Input for this task below:
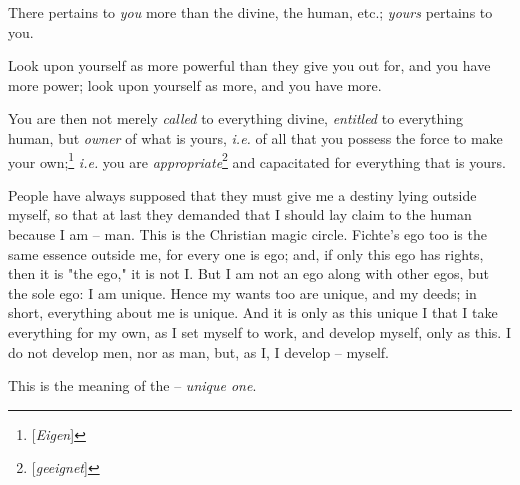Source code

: There pertains to \textit{you} more than the divine, the human, etc.; 
\textit{yours} pertains to you.

Look upon yourself as more powerful than they give you out for, and you have 
more power; look upon yourself as more, and you have more.

You are then not merely \textit{called} to everything divine, 
\textit{entitled} to everything human, but \textit{owner} of what is yours, 
\textit{i.e.} of all that you possess the force to make your 
own;\footnote{[\textit{Eigen}]} \textit{i.e.} you are 
\textit{appropriate}\footnote{[\textit{geeignet}]} and capacitated for 
everything that is yours.

People have always supposed that they must give me a destiny lying outside 
myself, so that at last they demanded that I should lay claim to the human 
because I am -- man. This is the Christian magic circle. Fichte's ego too is 
the same essence outside me, for every one is ego; and, if only this ego has 
rights, then it is "{}the ego,"{} it is not I. But I am not an ego along with 
other egos, but the sole ego: I am unique. Hence my wants too are unique, and 
my deeds; in short, everything about me is unique. And it is only as this 
unique I that I take everything for my own, as I set myself to work, and 
develop myself, only as this. I do not develop men, nor as man, but, as I, I 
develop -- myself.

This is the meaning of the -- \textit{unique one}.
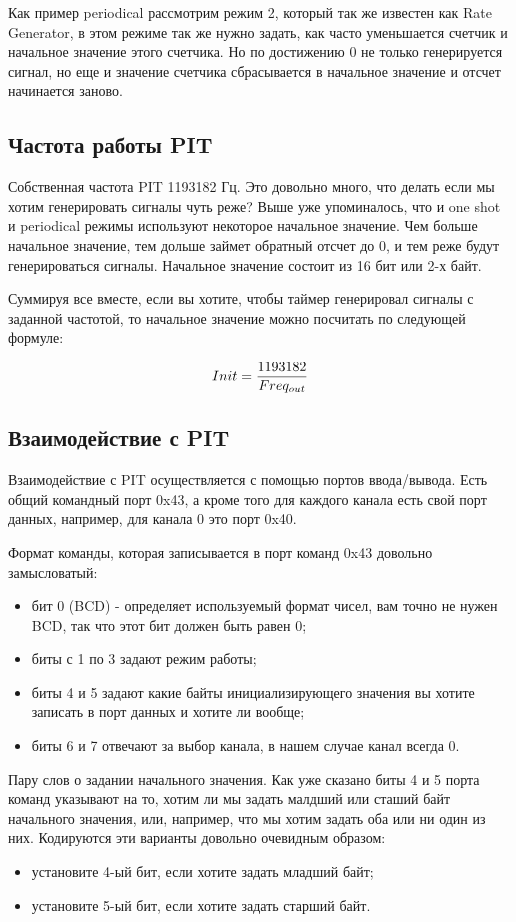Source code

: Как пример periodical рассмотрим режим 2, который так же известен как Rate
Generator, в этом режиме так же нужно задать, как часто уменьшается счетчик и
начальное значение этого счетчика. Но по достижению 0 не только генерируется
сигнал, но еще и значение счетчика сбрасывается в начальное значение и отсчет
начинается заново.

\subsection{Частота работы PIT}

Собственная частота PIT 1193182 Гц. Это довольно много, что делать если мы хотим
генерировать сигналы чуть реже? Выше уже упоминалось, что и one shot и
periodical режимы используют некоторое начальное значение. Чем больше начальное
значение, тем дольше займет обратный отсчет до 0, и тем реже будут
генерироваться сигналы. Начальное значение состоит из 16 бит или 2-х байт.

Суммируя все вместе, если вы хотите, чтобы таймер генерировал сигналы с заданной
частотой, то начальное значение можно посчитать по следующей формуле:

\[
  Init = {1193182\over Freq_{out}}
\]

\subsection{Взаимодействие с PIT}

Взаимодействие с PIT осуществляется с помощью портов ввода/вывода. Есть общий
командный порт 0x43, а кроме того для каждого канала есть свой порт данных,
например, для канала 0 это порт 0x40.

Формат команды, которая записывается в порт команд 0x43 довольно замысловатый:
\begin{itemize}
  \item бит 0 (BCD) - определяет используемый формат чисел, вам точно не нужен
  BCD, так что этот бит должен быть равен 0;
  \item биты с 1 по 3 задают режим работы;
  \item биты 4 и 5 задают какие байты инициализирующего значения вы хотите
  записать в порт данных и хотите ли вообще;
  \item биты 6 и 7 отвечают за выбор канала, в нашем случае канал всегда 0.
\end{itemize}

Пару слов о задании начального значения. Как уже сказано биты 4 и 5 порта команд
указывают на то, хотим ли мы задать малдший или сташий байт начального значения,
или, например, что мы хотим задать оба или ни один из них. Кодируются эти
варианты довольно очевидным образом:
\begin{itemize}
  \item установите 4-ый бит, если хотите задать младший байт;
  \item установите 5-ый бит, если хотите задать старший байт.
\end{itemize}

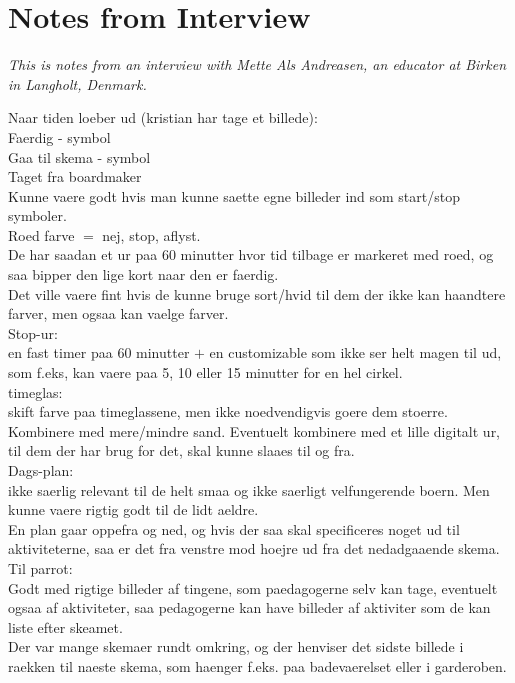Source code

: \section{Notes from Interview}
\label{InterviewMette}
\textit{This is notes from an interview with Mette Als Andreasen, an educator at Birken in Langholt, Denmark.}

Naar tiden loeber ud (kristian har tage et billede):\\
Faerdig - symbol\\
Gaa til skema - symbol\\
Taget fra boardmaker\\

Kunne vaere godt hvis man kunne saette egne billeder ind som start/stop symboler.\\


Roed farve $=$ nej, stop, aflyst.\\

De har saadan et ur paa 60 minutter hvor tid tilbage er markeret med roed, og saa bipper den lige kort naar den er faerdig.\\
  Det ville vaere fint hvis de kunne bruge sort/hvid til dem der ikke kan haandtere farver, men ogsaa kan vaelge farver.\\

Stop-ur:\\
en fast timer paa 60 minutter $+$ en customizable som ikke ser helt magen til ud, som f.eks, kan vaere paa 5, 10 eller 15 minutter for en hel cirkel.\\

timeglas:\\
skift farve paa timeglassene, men ikke noedvendigvis goere dem stoerre. Kombinere med mere/mindre sand. Eventuelt kombinere med et lille digitalt ur, til dem der har brug for det, skal kunne slaaes til og fra.\\

Dags-plan:\\
ikke saerlig relevant til de helt smaa og ikke saerligt velfungerende boern. Men kunne vaere rigtig godt til de lidt aeldre.\\
   En plan gaar oppefra og ned, og hvis der saa skal specificeres noget ud til aktiviteterne, saa er det fra venstre mod hoejre ud fra det nedadgaaende skema.\\

Til parrot:\\
Godt med rigtige billeder af tingene, som paedagogerne selv kan tage, eventuelt ogsaa af aktiviteter, saa pedagogerne kan have billeder af aktiviter som de kan liste efter skeamet.\\

Der var mange skemaer rundt omkring, og der henviser det sidste billede i raekken til naeste skema, som haenger f.eks. paa badevaerelset eller i garderoben.
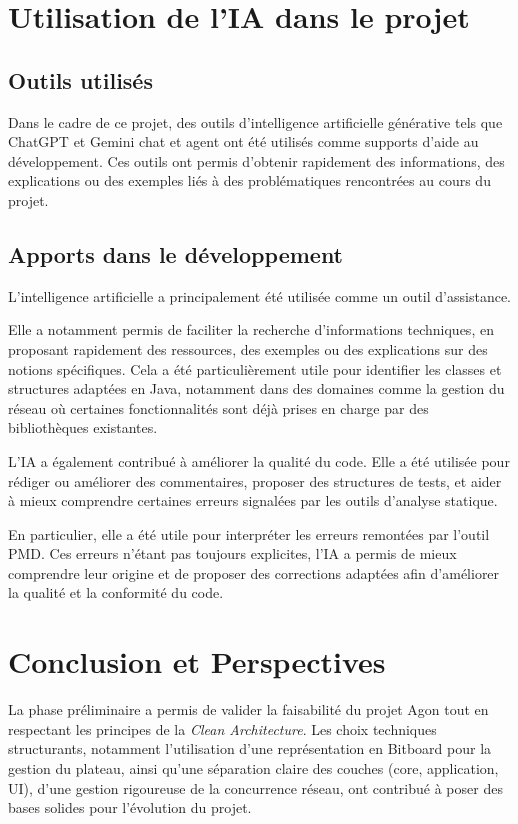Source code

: \documentclass[a4paper]{article}
\begin{document}
\section{Utilisation de l'IA dans le projet}

\subsection{Outils utilisés}

Dans le cadre de ce projet, des outils d’intelligence artificielle générative tels que ChatGPT et Gemini chat et agent ont été utilisés comme supports d’aide au développement. Ces outils ont permis d’obtenir rapidement des informations, des explications ou des exemples liés à des problématiques rencontrées au cours du projet.

\subsection{Apports dans le développement}

L’intelligence artificielle a principalement été utilisée comme un outil d’assistance.

Elle a notamment permis de faciliter la recherche d’informations techniques, en proposant rapidement des ressources, des exemples ou des explications sur des notions spécifiques. Cela a été particulièrement utile pour identifier les classes et structures adaptées en Java, notamment dans des domaines comme la gestion du réseau où certaines fonctionnalités sont déjà prises en charge par des bibliothèques existantes.

L’IA a également contribué à améliorer la qualité du code. Elle a été utilisée pour rédiger ou améliorer des commentaires, proposer des structures de tests, et aider à mieux comprendre certaines erreurs signalées par les outils d’analyse statique.

En particulier, elle a été utile pour interpréter les erreurs remontées par l’outil PMD. Ces erreurs n’étant pas toujours explicites, l’IA a permis de mieux comprendre leur origine et de proposer des corrections adaptées afin d’améliorer la qualité et la conformité du code.

\section{Conclusion et Perspectives}

La phase préliminaire a permis de valider la faisabilité du projet Agon tout en respectant les principes de la \textit{Clean Architecture}. Les choix techniques structurants, notamment l’utilisation d’une représentation en Bitboard pour la gestion du plateau, ainsi qu’une séparation claire des couches (core, application, UI), d’une gestion rigoureuse de la concurrence réseau, ont contribué à poser des bases solides pour l’évolution du projet.
\end{document}

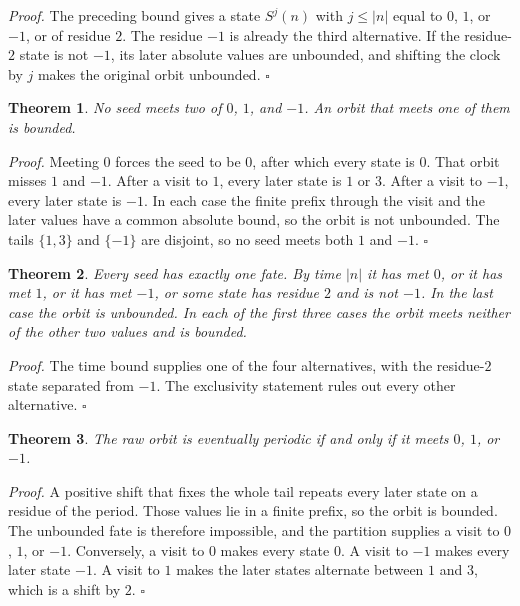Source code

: \documentclass[11pt,letterpaper]{article}
\newtheorem{theorem}{Theorem}
\newenvironment{proof}{\noindent\textit{Proof.}}{\hfill\(\square\)}
\begin{document}
\begin{proof}
The preceding bound gives a state \(S^{j}(n)\) with \(j\le |n|\) equal to \(0\), \(1\), or \(-1\), or of residue \(2\). The residue \(-1\) is already the third alternative. If the residue-\(2\) state is not \(-1\), its later absolute values are unbounded, and shifting the clock by \(j\) makes the original orbit unbounded.
\end{proof}

\begin{theorem}
\label{thm:fateexclusive}
No seed meets two of \(0\), \(1\), and \(-1\). An orbit that meets one of them is bounded.
\end{theorem}

\begin{proof}
Meeting \(0\) forces the seed to be \(0\), after which every state is \(0\). That orbit misses \(1\) and \(-1\). After a visit to \(1\), every later state is \(1\) or \(3\). After a visit to \(-1\), every later state is \(-1\). In each case the finite prefix through the visit and the later values have a common absolute bound, so the orbit is not unbounded. The tails \(\{1,3\}\) and \(\{-1\}\) are disjoint, so no seed meets both \(1\) and \(-1\).
\end{proof}

\begin{theorem}
\label{thm:fatepartition}
Every seed has exactly one fate. By time \(|n|\) it has met \(0\), or it has met \(1\), or it has met \(-1\), or some state has residue \(2\) and is not \(-1\). In the last case the orbit is unbounded. In each of the first three cases the orbit meets neither of the other two values and is bounded.
\end{theorem}

\begin{proof}
The time bound supplies one of the four alternatives, with the residue-\(2\) state separated from \(-1\). The exclusivity statement rules out every other alternative.
\end{proof}

\begin{theorem}
\label{thm:periodic}
The raw orbit is eventually periodic if and only if it meets \(0\), \(1\), or \(-1\).
\end{theorem}

\begin{proof}
A positive shift that fixes the whole tail repeats every later state on a residue of the period. Those values lie in a finite prefix, so the orbit is bounded. The unbounded fate is therefore impossible, and the partition supplies a visit to \(0\), \(1\), or \(-1\). Conversely, a visit to \(0\) makes every state \(0\). A visit to \(-1\) makes every later state \(-1\). A visit to \(1\) makes the later states alternate between \(1\) and \(3\), which is a shift by \(2\).
\end{proof}
\end{document}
End of Input for this task.
Copy each line of the records that contains the word "utilisée".

## Response to the task
L’intelligence artificielle a principalement été utilisée comme un outil d’assistance.
L’IA a également contribué à améliorer la qualité du code. Elle a été utilisée pour rédiger ou améliorer des commentaires, proposer des structures de tests, et aider à mieux comprendre certaines erreurs signalées par les outils d’analyse statique.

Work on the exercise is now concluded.